What is cardboard engineering? The term does not exist in Wikipedia. Web searches for “cardboard engineering definition” and other similar questions find no results. You won’t find “cardboard engineering” anywhere in the US (they call it cardboard, but you can’t find “cardboard engineering” either). And yet, if you type “cardboard engineering” into Google.com, it returns over 3,000,000 results, while a search for “cardboard engineers” yields 1,740,000 results.
So back to the original question: what is carton engineering? To find out, let’s take a look at these diversified examples: they all produce quite different things, but each area describes itself as being involved in cardboard engineering.
Companies that manufacture cardboard boxes and packaging employ cardboard engineering skills to create products that can range from a fairly ordinary rectangular box to a highly innovative product that acts as a display package. The term “cardboard engineering” also seems to cover locking mechanisms with names like shock lock bottoms, side panel locks, and fold lock caps.
Companies involved in the production of point-of-sale products also use carton engineering techniques in the design of point-of-sale units, from giant floor-standing displays to countertop dispensers. Larger POS companies employ highly sophisticated CAD design systems, cutting plotters and wide-format printers in their design departments and work on a variety of materials that can include corrugated board, display board and folding carton board.
There are many cardboard engineers who use their skills as a hobby, creating models and automatons. This group is closely related to others with crafts and hobbies interested in paper engineering, card making, hand book making, and origami. These groups actually represent the largest number of participants with millions of enthusiasts around the world.

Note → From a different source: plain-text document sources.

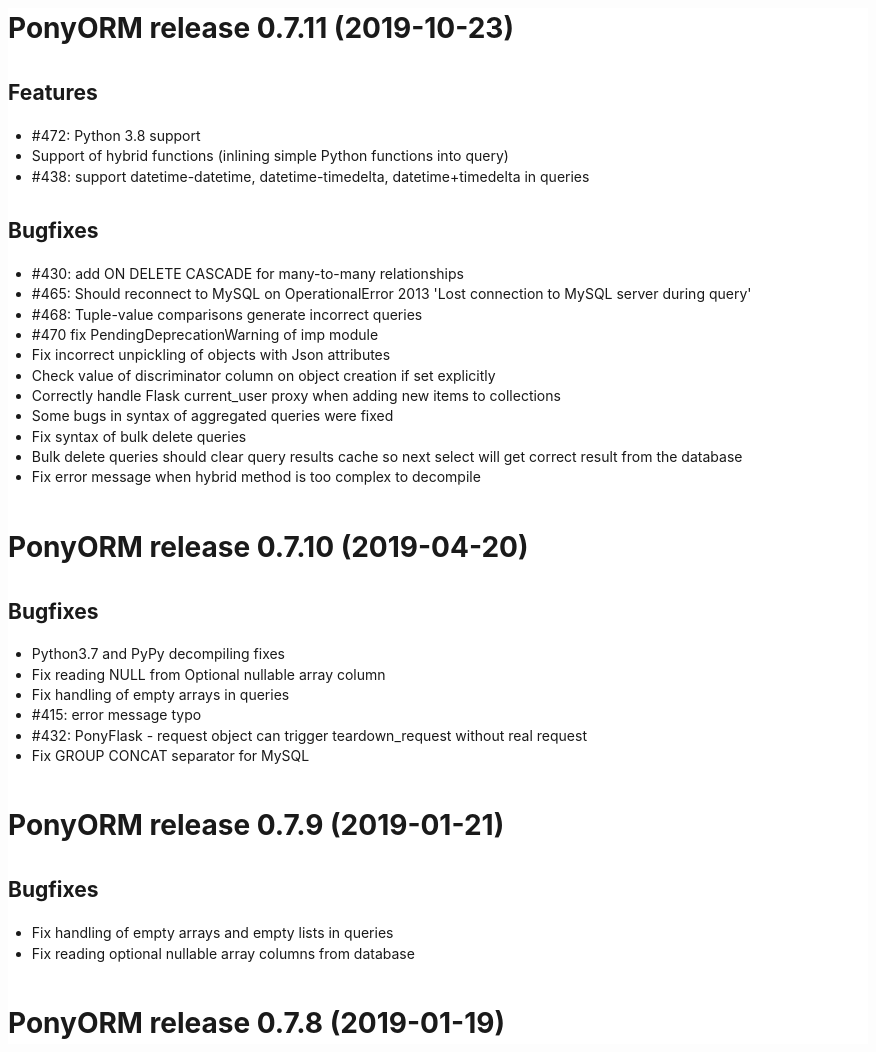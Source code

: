 
# PonyORM release 0.7.11 (2019-10-23)

## Features

* #472: Python 3.8 support
* Support of hybrid functions (inlining simple Python functions into query)
* #438: support datetime-datetime, datetime-timedelta, datetime+timedelta in queries

## Bugfixes

* #430: add ON DELETE CASCADE for many-to-many relationships
* #465: Should reconnect to MySQL on OperationalError 2013 'Lost connection to MySQL server during query'
* #468: Tuple-value comparisons generate incorrect queries
* #470 fix PendingDeprecationWarning of imp module
* Fix incorrect unpickling of objects with Json attributes
* Check value of discriminator column on object creation if set explicitly
* Correctly handle Flask current_user proxy when adding new items to collections
* Some bugs in syntax of aggregated queries were fixed
* Fix syntax of bulk delete queries
* Bulk delete queries should clear query results cache so next select will get correct result from the database
* Fix error message when hybrid method is too complex to decompile


# PonyORM release 0.7.10 (2019-04-20)

## Bugfixes

* Python3.7 and PyPy decompiling fixes
* Fix reading NULL from Optional nullable array column
* Fix handling of empty arrays in queries
* #415: error message typo
* #432: PonyFlask - request object can trigger teardown_request without real request
* Fix GROUP CONCAT separator for MySQL


# PonyORM release 0.7.9 (2019-01-21)

## Bugfixes

* Fix handling of empty arrays and empty lists in queries
* Fix reading optional nullable array columns from database


# PonyORM release 0.7.8 (2019-01-19)
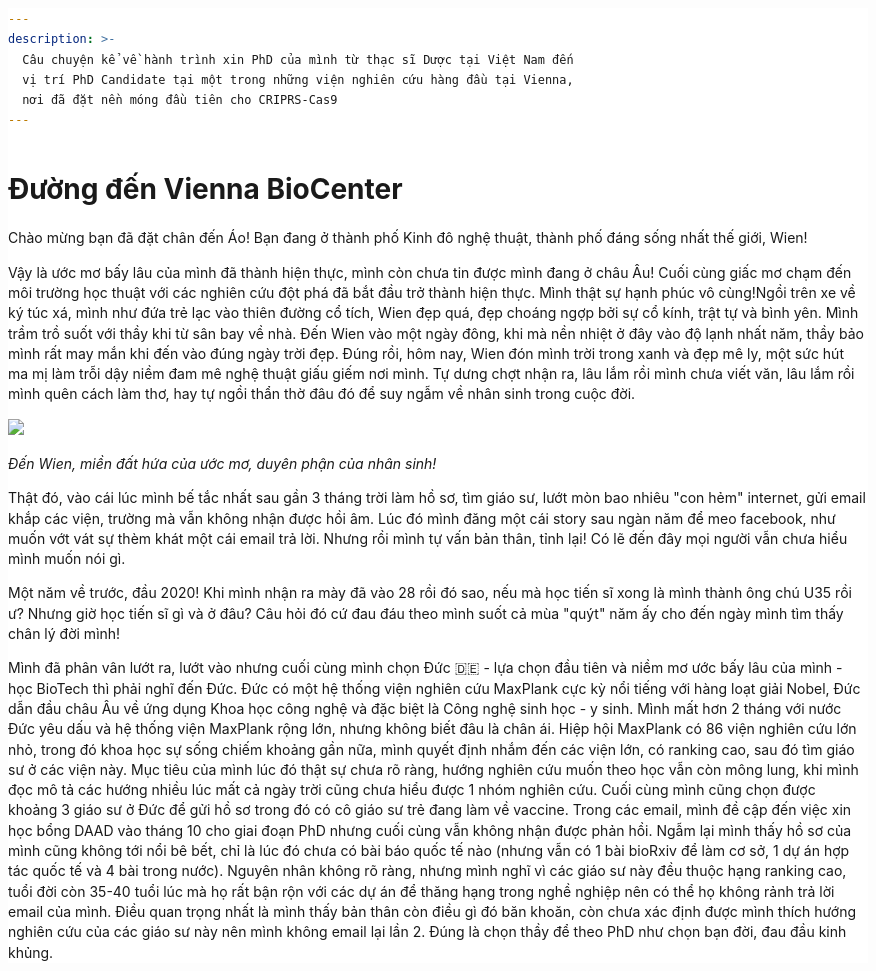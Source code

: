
 ```yaml
---
description: >-
  Câu chuyện kể về hành trình xin PhD của mình từ thạc sĩ Dược tại Việt Nam đến
  vị trí PhD Candidate tại một trong những viện nghiên cứu hàng đầu tại Vienna,
  nơi đã đặt nền móng đầu tiên cho CRIPRS-Cas9
---
```


# Đường đến Vienna BioCenter

Chào mừng bạn đã đặt chân đến Áo! Bạn đang ở thành phố Kinh đô nghệ thuật, thành phố đáng sống nhất thế giới, Wien!

Vậy là ước mơ bấy lâu của mình đã thành hiện thực, mình còn chưa tin được mình đang ở châu Âu! Cuối cùng giấc mơ chạm đến môi trường học thuật với các nghiên cứu đột phá đã bắt đầu trở thành hiện thực. Mình thật sự hạnh phúc vô cùng!Ngồi trên xe về ký túc xá, mình như đứa trẻ lạc vào thiên đường cổ tích, Wien đẹp quá, đẹp choáng ngợp bởi sự cổ kính, trật tự và bình yên. Mình trầm trồ suốt với thầy khi từ sân bay về nhà. Đến Wien vào một ngày đông, khi mà nền nhiệt ở đây vào độ lạnh nhất năm, thầy bảo mình rất may mắn khi đến vào đúng ngày trời đẹp. Đúng rồi, hôm nay, Wien đón mình trời trong xanh và đẹp mê ly, một sức hút ma mị làm trỗi dậy niềm đam mê nghệ thuật giấu giếm nơi mình. Tự dưng chợt nhận ra, lâu lắm rồi mình chưa viết văn, lâu lắm rồi mình quên cách làm thơ, hay tự ngồi thẩn thờ đâu đó để suy ngẫm về nhân sinh trong cuộc đời.

![](https://1.bp.blogspot.com/-bMvtUvVcFWw/YAJ6rleY7zI/AAAAAAAAENA/g2vu0-poQNgrMojEx4vJ2s5ZGsejet1RgCLcBGAsYHQ/w640-h398/VBC%2Bcampus.jpg)

_Đến Wien, miền đất hứa của ước mơ, duyên phận của nhân sinh!_

Thật đó, vào cái lúc mình bế tắc nhất sau gần 3 tháng trời làm hồ sơ, tìm giáo sư, lướt mòn bao nhiêu "con hẻm" internet, gửi email khắp các viện, trường mà vẫn không nhận được hồi âm. Lúc đó mình đăng một cái story sau ngàn năm để meo facebook, như muốn vớt vát sự thèm khát một cái email trả lời. Nhưng rồi mình tự vấn bản thân, tỉnh lại! Có lẽ đến đây mọi người vẫn chưa hiểu mình muốn nói gì.

Một năm về trước, đầu 2020! Khi mình nhận ra mày đã vào 28 rồi đó sao, nếu mà học tiến sĩ xong là mình thành ông chú U35 rồi ư? Nhưng giờ học tiến sĩ gì và ở đâu? Câu hỏi đó cứ đau đáu theo mình suốt cả mùa "quýt" năm ấy cho đến ngày mình tìm thấy chân lý đời mình!

Mình đã phân vân lướt ra, lướt vào nhưng cuối cùng mình chọn Đức 🇩🇪 - lựa chọn đầu tiên và niềm mơ ước bấy lâu của mình - học BioTech thì phải nghĩ đến Đức. Đức có một hệ thống viện nghiên cứu MaxPlank cực kỳ nổi tiếng với hàng loạt giải Nobel, Đức dẫn đầu châu Âu về ứng dụng Khoa học công nghệ và đặc biệt là Công nghệ sinh học - y sinh. Mình mất hơn 2 tháng với nước Đức yêu dấu và hệ thống viện MaxPlank rộng lớn, nhưng không biết đâu là chân ái. Hiệp hội MaxPlank có 86 viện nghiên cứu lớn nhỏ, trong đó khoa học sự sống chiếm khoảng gần nữa, mình quyết định nhắm đến các viện lớn, có ranking cao, sau đó tìm giáo sư ở các viện này. Mục tiêu của mình lúc đó thật sự chưa rõ ràng, hướng nghiên cứu muốn theo học vẫn còn mông lung, khi mình đọc mô tả các hướng nhiều lúc mất cả ngày trời cũng chưa hiểu được 1 nhóm nghiên cứu. Cuối cùng mình cũng chọn được khoảng 3 giáo sư ở Đức để gửi hồ sơ trong đó có cô giáo sư trẻ đang làm về vaccine. Trong các email, mình đề cập đến việc xin học bổng DAAD vào tháng 10 cho giai đoạn PhD nhưng cuối cùng vẫn không nhận được phản hồi. Ngẫm lại mình thấy hồ sơ của mình cũng không tới nổi bê bết, chỉ là lúc đó chưa có bài báo quốc tế nào \(nhưng vẫn có 1 bài bioRxiv để làm cơ sở, 1 dự án hợp tác quốc tế và 4 bài trong nước\). Nguyên nhân không rõ ràng, nhưng mình nghĩ vì các giáo sư này đều thuộc hạng ranking cao, tuổi đời còn 35-40 tuổi lúc mà họ rất bận rộn với các dự án để thăng hạng trong nghề nghiệp nên có thể họ không rảnh trả lời email của mình. Điều quan trọng nhất là mình thấy bản thân còn điều gì đó băn khoăn, còn chưa xác định được mình thích hướng nghiên cứu của các giáo sư này nên mình không email lại lần 2. Đúng là chọn thầy để theo PhD như chọn bạn đời, đau đầu kinh khủng.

However, there is one area where carton engineering can create quite a stir, especially in the world of business-to-business promotional marketing. Using a combination of skills gleaned from the various worlds of paper engineering, promotional packaging, paper crafts, structural packaging, and the technology involved in pop-up book design; Engineered cardboard items produced for the promotional and advertising market are perhaps the most intriguing.
The products in this area have the most amazing movements. There are emerging products that work with elastic bands that come in all shapes and sizes. They are often used in direct marketing and pop out of the mail package to give the recipient a big surprise. There are other products with really fancy movements that get bigger when you open them or can twist and turn. There are many interactive products designed to keep the interest of the B2B customer. One UK company with a wide range of examples like these is Whitney Woods.
So what is cardboard engineering? Well, after perusing the top search results for “cardboard engineering,” it seems to boil down to a term that covers the design of any three-dimensional object that is made from cardboard, from boxes to displays. units to the manufacture of models and the production of promotional advertising products.